After more than a decade, the Detroit Land Bank Authority now has agreed to sell Brother Nature 10 lots for $71,000. But because the deal is for so many lots, the sale needs the approval of the Detroit City Council. The proposal is first expected to be reviewed by a city council subcommittee.
“This is a family initiative. They are a for-profit business raising a family in this neighborhood, supporting a family off of the goods that they grow and sell,” said Jerry Hebron, co-founder of Oakland Avenue Urban Farm in Detroit, noting the couple’s lengthy commitment to Corktown.
The risk is if they’re not able to secure the land, then they could potentially become displaced,” Hebron said.

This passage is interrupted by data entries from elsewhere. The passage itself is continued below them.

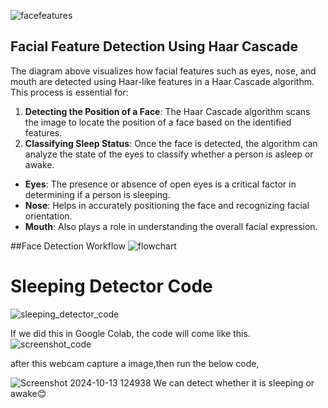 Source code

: ![facefeatures](https://github.com/user-attachments/assets/7301a0f3-15c9-4573-b138-f7e3632488fa)

## Facial Feature Detection Using Haar Cascade

The diagram above visualizes how facial features such as eyes, nose, and mouth are detected using Haar-like features in a Haar Cascade algorithm. This process is essential for:

1. **Detecting the Position of a Face**: The Haar Cascade algorithm scans the image to locate the position of a face based on the identified features.
2. **Classifying Sleep Status**: Once the face is detected, the algorithm can analyze the state of the eyes to classify whether a person is asleep or awake.


- **Eyes**: The presence or absence of open eyes is a critical factor in determining if a person is sleeping.
- **Nose**: Helps in accurately positioning the face and recognizing facial orientation.
- **Mouth**: Also plays a role in understanding the overall facial expression.

##Face Detection Workflow
![flowchart](https://github.com/user-attachments/assets/db9b87c0-1c2f-4f1e-a84c-1c5fa540f877)

# Sleeping Detector Code
![sleeping_detector_code](https://github.com/user-attachments/assets/186d35cc-e847-45af-87d6-4c40c12aac4d)


If we did this in Google Colab, the code will come like this.
![screenshot_code](https://github.com/user-attachments/assets/1fa5d988-43bb-45bc-93e8-b1059c3e0f07)

after this webcam capture a image,then run the below code,

![Screenshot 2024-10-13 124938](https://github.com/user-attachments/assets/fd5e6f24-c4b5-4496-90e4-acbabbe853e8)
We can detect whether it is sleeping or awake😊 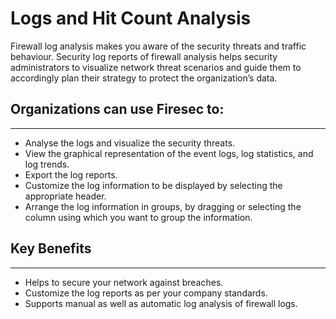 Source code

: # Logs and Hit Count Analysis
Firewall log analysis makes you aware of the security threats and traffic behaviour. Security log reports of firewall analysis helps security administrators to visualize network threat scenarios and guide them to accordingly plan their strategy to protect the organization’s data. 
## Organizations can use Firesec to:
---
* Analyse the logs and visualize the security threats.
* View the graphical representation of the event logs, log statistics, and log trends.
* Export the log reports.
* Customize the log information to be displayed by selecting the appropriate header.
* Arrange the log information in groups, by dragging or selecting the column using which you want to group the information. 
## Key Benefits
---
* Helps to secure your network against breaches.
* Customize the log reports as per your company standards.
* Supports manual as well as automatic log analysis of firewall logs.

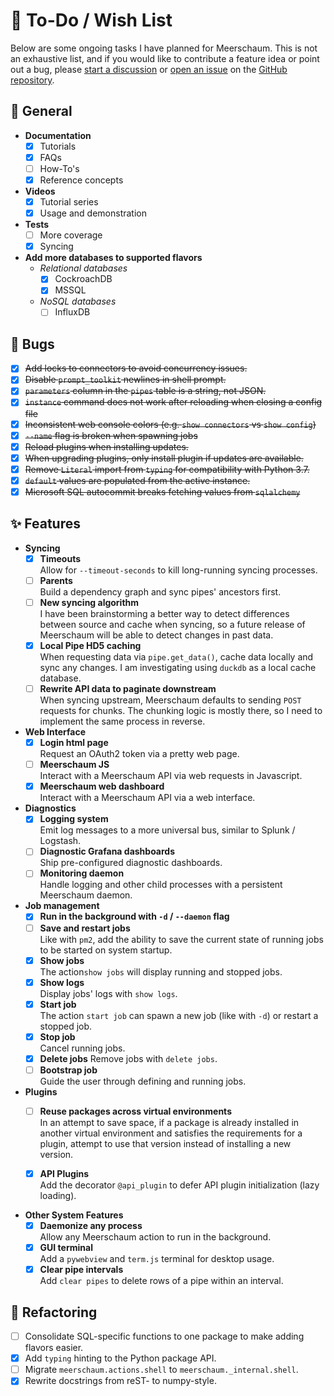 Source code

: # 🌠 To-Do / Wish List

Below are some ongoing tasks I have planned for Meerschaum. This is not an exhaustive list, and if you would like to contribute a feature idea or point out a bug, please [start a discussion](https://github.com/bmeares/Meerschaum/discussions/categories/ideas) or [open an issue](https://github.com/bmeares/Meerschaum/issues) on the [GitHub repository](https://github.com/bmeares/Meerschaum).

## 📝 General
- **Documentation**
    * [x] Tutorials
    * [x] FAQs
    * [ ] How-To's
    * [x] Reference concepts
- **Videos**
    * [x] Tutorial series
    * [x] Usage and demonstration
- **Tests**
    * [ ] More coverage
    * [x] Syncing
- **Add more databases to supported flavors**
    * *Relational databases*
        * [x] CockroachDB
        * [x] MSSQL
    * *NoSQL databases*
        * [ ] InfluxDB

## 🐞 Bugs
- [x] ~~Add locks to connectors to avoid concurrency issues.~~
- [x] ~~Disable `prompt_toolkit` newlines in shell prompt.~~
- [x] ~~`parameters` column in the `pipes` table is a string, not JSON.~~
- [x] ~~`instance` command does not work after reloading when closing a config file~~
- [x] ~~Inconsistent web console colors (e.g. `show connectors` vs `show config`)~~
- [x] ~~`--name` flag is broken when spawning jobs~~
- [x] ~~Reload plugins when installing updates.~~
- [x] ~~When upgrading plugins, only install plugin if updates are available.~~
- [x] ~~Remove `Literal` import from `typing` for compatibility with Python 3.7.~~
- [x] ~~`default` values are populated from the active instance.~~
- [x] ~~Microsoft SQL autocommit breaks fetching values from `sqlalchemy`~~

## ✨ Features
- **Syncing**
    - [x] **Timeouts**  
      Allow for `--timeout-seconds` to kill long-running syncing processes.
    - [ ] **Parents**  
      Build a dependency graph and sync pipes' ancestors first.
    - [ ] **New syncing algorithm**  
      I have been brainstorming a better way to detect differences between source and cache when syncing, so a future release of Meerschaum will be able to detect changes in past data.
    - [x] **Local Pipe HD5 caching**  
      When requesting data via `pipe.get_data()`, cache data locally and sync any changes. I am investigating using `duckdb` as a local cache database.
    - [ ] **Rewrite API data to paginate downstream**  
      When syncing upstream, Meerschaum defaults to sending `POST` requests for chunks. The chunking logic is mostly there, so I need to implement the same process in reverse.

- **Web Interface**
    - [x] **Login html page**  
      Request an OAuth2 token via a pretty web page.
    - [ ] **Meerschaum JS**  
      Interact with a Meerschaum API via web requests in Javascript.
    - [x] **Meerschaum web dashboard**  
      Interact with a Meerschaum API via a web interface.

- **Diagnostics**
    - [x] **Logging system**  
      Emit log messages to a more universal bus, similar to Splunk / Logstash.
    - [ ] **Diagnostic Grafana dashboards**  
      Ship pre-configured diagnostic dashboards.
    - [ ] **Monitoring daemon**  
      Handle logging and other child processes with a persistent Meerschaum daemon.

- **Job management**  
    - [x] **Run in the background with `-d` / `--daemon` flag**
    - [ ] **Save and restart jobs**  
      Like with `pm2`, add the ability to save the current state of running jobs to be started on system startup.
    - [x] **Show jobs**  
      The action`show jobs` will display running and stopped jobs.
    - [x] **Show logs**  
      Display jobs' logs with `show logs`.
    - [x] **Start job**  
      The action `start job` can spawn a new job (like with `-d`) or restart a stopped job.
    - [x] **Stop job**  
      Cancel running jobs.
    - [x] **Delete jobs**
      Remove jobs with `delete jobs`.
    - [ ] **Bootstrap job**  
    Guide the user through defining and running jobs.

- **Plugins**
    - [ ] **Reuse packages across virtual environments**  
      In an attempt to save space, if a package is already installed in another virtual environment and satisfies the requirements for a plugin, attempt to use that version instead of installing a new version.

    - [x] **API Plugins**  
      Add the decorator `@api_plugin` to defer API plugin initialization (lazy loading).

- **Other System Features**
    - [x] **Daemonize any process**  
      Allow any Meerschaum action to run in the background.
    - [x] **GUI terminal**  
      Add a `pywebview` and `term.js` terminal for desktop usage.
    - [x] **Clear pipe intervals**  
      Add `clear pipes` to delete rows of a pipe within an interval.

## 🔨 Refactoring
- [ ] Consolidate SQL-specific functions to one package to make adding flavors easier.
- [x] Add `typing` hinting to the Python package API.
- [ ] Migrate `meerschaum.actions.shell` to `meerschaum._internal.shell`.
- [x] Rewrite docstrings from reST- to numpy-style.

Willerer told BridgeDetroit that “everything would be a lot more productive” if the urban farm is able to gain ownership of the additional parcels of land.
Although they have a robust farm now, Willerer said ownership of the land will enable Brother Nature to really promote local food in Detroit by producing larger quantities and more varieties of food and reducing the amount of produce Detroit has to import. Another big plus of owning the land is that it makes the farm eligible for various U.S. Department of Agriculture services and grants.
With the land under the farm’s ownership, Willerer and Hubert would be able to extend their growing season several months by building more hoop houses and greenhouses that create warmer temperatures. They would plant black locust trees along the perimeter of some of the lots for “coppicing,” a forestry technique where wood is harvested from live trees. And the now 20-tree fruit orchard would be expanded throughout the farm, with a fruit tree planted every 15 feet along the sidewalk. Through all the expansion goals, they said they hope to employ even more Detroiters with good-paying jobs, while creating a self-sustaining farm and community.
Brother Nature has been trying to buy land surrounding the farm since before Detroit’s land bank formed in 2010, when vacant lots were sold through the city’s real estate department. For years, Willerer said, he and other farmers would go to the real estate office and fill out applications to buy land, but were unsuccessful.
“The city didn’t really want to sell to farmers,” he said.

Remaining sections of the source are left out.